Türkiye’de bile 15 ders saati ile öğretmen maaşları bizden fazlaya çekilmişken, A ve B öğretmeni tartıştıran, kol etkinliklerinin eğitimde daha çok yeri olması gerekirken kaldırılmasını konuşan bir bakan, Eğitim Bakanı olamaz.

 

            Kamusal eğitim gözden çıkarılmıştır.

 

Bu ülkenin bu kadar camiye değil, laik ve bilimsel okullara ve öğretmene ihtiyacı olduğunu göremeyen, ülke ihtiyacını göz ardı eden bir hükümetle karşı karşıyayız. Eğitimi metalaştıran, özele peşkeş çeken, para ile satın alınabilen lüks bir hizmet haline dönüştüren bu sistem sizin eserinizdir. Her demecinde üstü kapalı veya açık öğretmeni eleştirmeyi, aşağılamayı marifet sayan, sistemi şikayet eden bir eğitim bakanı bu sistemin düzeltilmesi için çaresizleri oynamaktan öte gidememektedir.

 

Ayrıcalıklılara hizmet eden, çocukların taşımacılığını kaldırmaya çalışan, milletvekili, bakan ve subay çocuklarını adaletsizce, gizlice kolejlere aldıran bir bakan halkın Eğitim Bakanı olamaz.

 

Siyasetin yarattığı sistemsizlik sonucu eğitim sorunlarla boğuşmaktadır.
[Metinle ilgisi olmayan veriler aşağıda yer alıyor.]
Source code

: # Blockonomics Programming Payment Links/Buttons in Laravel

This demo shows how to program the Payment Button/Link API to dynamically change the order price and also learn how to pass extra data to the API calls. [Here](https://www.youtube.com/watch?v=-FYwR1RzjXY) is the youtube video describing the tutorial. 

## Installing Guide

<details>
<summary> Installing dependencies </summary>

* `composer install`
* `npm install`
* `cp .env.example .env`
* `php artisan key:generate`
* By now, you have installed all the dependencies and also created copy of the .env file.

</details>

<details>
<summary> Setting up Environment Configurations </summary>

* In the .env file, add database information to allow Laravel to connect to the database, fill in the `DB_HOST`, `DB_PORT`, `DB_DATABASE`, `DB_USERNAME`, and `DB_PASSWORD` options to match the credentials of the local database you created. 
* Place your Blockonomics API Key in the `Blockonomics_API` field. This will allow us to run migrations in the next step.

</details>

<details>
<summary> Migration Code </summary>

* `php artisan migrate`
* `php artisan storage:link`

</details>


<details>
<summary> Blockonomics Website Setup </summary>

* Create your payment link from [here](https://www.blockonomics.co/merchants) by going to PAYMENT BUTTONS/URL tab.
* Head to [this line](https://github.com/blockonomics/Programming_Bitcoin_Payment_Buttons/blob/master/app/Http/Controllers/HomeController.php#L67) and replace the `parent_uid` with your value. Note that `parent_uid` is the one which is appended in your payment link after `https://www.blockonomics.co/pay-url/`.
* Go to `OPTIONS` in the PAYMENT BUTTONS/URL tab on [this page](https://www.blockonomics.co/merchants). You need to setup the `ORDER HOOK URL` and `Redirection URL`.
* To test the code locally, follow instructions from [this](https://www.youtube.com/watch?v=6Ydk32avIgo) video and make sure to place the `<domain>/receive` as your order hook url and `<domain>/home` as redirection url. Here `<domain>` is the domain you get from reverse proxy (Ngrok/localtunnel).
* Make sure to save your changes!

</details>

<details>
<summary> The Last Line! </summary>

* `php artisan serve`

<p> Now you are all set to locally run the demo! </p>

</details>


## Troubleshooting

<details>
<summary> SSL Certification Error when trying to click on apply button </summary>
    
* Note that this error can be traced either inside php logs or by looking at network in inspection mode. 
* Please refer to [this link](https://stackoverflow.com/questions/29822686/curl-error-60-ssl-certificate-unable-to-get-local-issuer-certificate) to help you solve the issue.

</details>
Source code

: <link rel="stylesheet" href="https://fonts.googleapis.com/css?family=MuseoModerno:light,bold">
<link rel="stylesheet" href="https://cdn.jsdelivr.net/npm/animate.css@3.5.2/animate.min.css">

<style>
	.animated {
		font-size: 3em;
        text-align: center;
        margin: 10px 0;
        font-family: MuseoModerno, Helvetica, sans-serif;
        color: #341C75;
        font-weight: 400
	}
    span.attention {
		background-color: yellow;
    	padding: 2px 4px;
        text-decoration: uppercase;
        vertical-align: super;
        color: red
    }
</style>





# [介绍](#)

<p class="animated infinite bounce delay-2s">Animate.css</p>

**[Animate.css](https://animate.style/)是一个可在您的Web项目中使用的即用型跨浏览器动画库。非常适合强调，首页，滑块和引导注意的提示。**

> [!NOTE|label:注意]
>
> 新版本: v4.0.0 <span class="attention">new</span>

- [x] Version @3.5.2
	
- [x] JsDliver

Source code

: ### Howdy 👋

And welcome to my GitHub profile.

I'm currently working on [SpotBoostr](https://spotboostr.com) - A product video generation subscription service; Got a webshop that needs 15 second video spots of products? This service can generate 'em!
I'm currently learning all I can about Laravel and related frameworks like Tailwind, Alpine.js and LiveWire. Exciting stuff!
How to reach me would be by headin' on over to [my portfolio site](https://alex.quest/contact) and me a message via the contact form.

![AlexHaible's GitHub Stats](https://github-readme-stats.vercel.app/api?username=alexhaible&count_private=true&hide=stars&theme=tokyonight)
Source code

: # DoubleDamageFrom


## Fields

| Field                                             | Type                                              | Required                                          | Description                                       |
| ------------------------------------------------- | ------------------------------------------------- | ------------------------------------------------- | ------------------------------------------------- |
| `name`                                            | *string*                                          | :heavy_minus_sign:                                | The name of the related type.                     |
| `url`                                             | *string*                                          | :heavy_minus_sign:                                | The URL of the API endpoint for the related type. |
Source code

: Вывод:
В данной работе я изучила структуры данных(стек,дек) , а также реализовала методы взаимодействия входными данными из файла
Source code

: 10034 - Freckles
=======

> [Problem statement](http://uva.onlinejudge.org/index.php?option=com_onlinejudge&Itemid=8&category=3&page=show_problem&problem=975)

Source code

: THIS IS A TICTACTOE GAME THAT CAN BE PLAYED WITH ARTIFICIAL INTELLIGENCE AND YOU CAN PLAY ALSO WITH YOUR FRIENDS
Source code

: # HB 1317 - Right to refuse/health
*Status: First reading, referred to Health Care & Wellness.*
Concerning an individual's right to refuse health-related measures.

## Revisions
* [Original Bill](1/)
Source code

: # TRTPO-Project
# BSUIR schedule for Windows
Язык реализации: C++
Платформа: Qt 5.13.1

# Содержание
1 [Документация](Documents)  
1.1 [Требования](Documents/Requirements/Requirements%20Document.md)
Güvenlik, altyapı ve türlü sorunlarla okul zillerinin çalması hem öğretmenin, hem öğrencinin hem de velinin moralini, motivasyonunu, şevkini kırmıştır.  Sınıfına uzun bir tatilden sonra bir heyecanla giden öğrenci öğretmen bulamamıştır.

 

Eğitim parasız olmaktan çıkarılmıştır. Okullarımız dilenci durumuna düşürülmüştür. Yasa dışı olmasına rağmen kayıt parası almadan öğrenciler okula giremez hale sokulmuştur. Çocukların taşınması, kitap, üniforma, özel ders parası derken veliler parasız, herkese eşit eğitimi artık hayallerinde görmeye başlamıştır.  Şu anda tüm okullarımızda okul kitapları eksiktir, bazı kitaplar ise gelmeyecektir. Öğrencilere piyasada çok pahalı kitaplar almak zorunda kalacaktır.

 

Okullarımız hedefsiz bırakılmıştır. 

 

Öğretmen adayları işsizken TC’den öğretmen gelmeye devam edilmektedir. Yüksek öğrenimde ne bir plan, ne bir program yapılmaktadır. Tüm öğrenciler orta öğrenimden bir şekilde geçirilerek özel üniversite müşterisi yapılmak gibi bir politika güdülmektedir. Çocuklarımızı, öğretmenlerimizi destekleyen hiçbir mevcut program bulunmamaktadır. Yabancı ve farklı öğrenen öğrencilere uygulanan herhangi bir program yoktur. Okullarda uygulanan müfredat çocuklarımızı başarıya değil, başarısızlığa yönlendirmektedir.

 

Türkiye’den ithal edilen şöven, militarist, muhafazakâr müfredatlarla çağdışı anlayışa göre tek tip ideolojik, teorik insan ve gelecek yetiştirilmek istenmektedir. Eğitimin en büyük dayanağı öğretmenlerdir. Öğretmenler piyasalaştırılmış eğitimde birer piyasa malına çevrilerek, hakları, statüsü, örgütlülüğü olmayan pısırık ve sınıflara hapsedilmiş, etkisiz elemana dönüştürülmek istenmektedir.

 

Misyonerlik okulu, ilahiyat kolejinin açıldığı bir dönemde, özel okullar teşvik edilerek sermayenin kölesi haline dönüştürülen çocuklarımız ve velilerimize kim sahip çıkacak, buna kim dur diyecek? Devlet okullarında yeterli derslik, öğretmen yokken, okul kapatmaya uğraşan bir Bakan, Milli Eğitim Bakanı olarak koltuğunda vicdanı rahatsız bir şekilde nasıl oturacaktır?

 

 

Tahir GÖKÇEBEL

Başkan                                                                                                                                                                                                                                      Yönetim Kurulu (a)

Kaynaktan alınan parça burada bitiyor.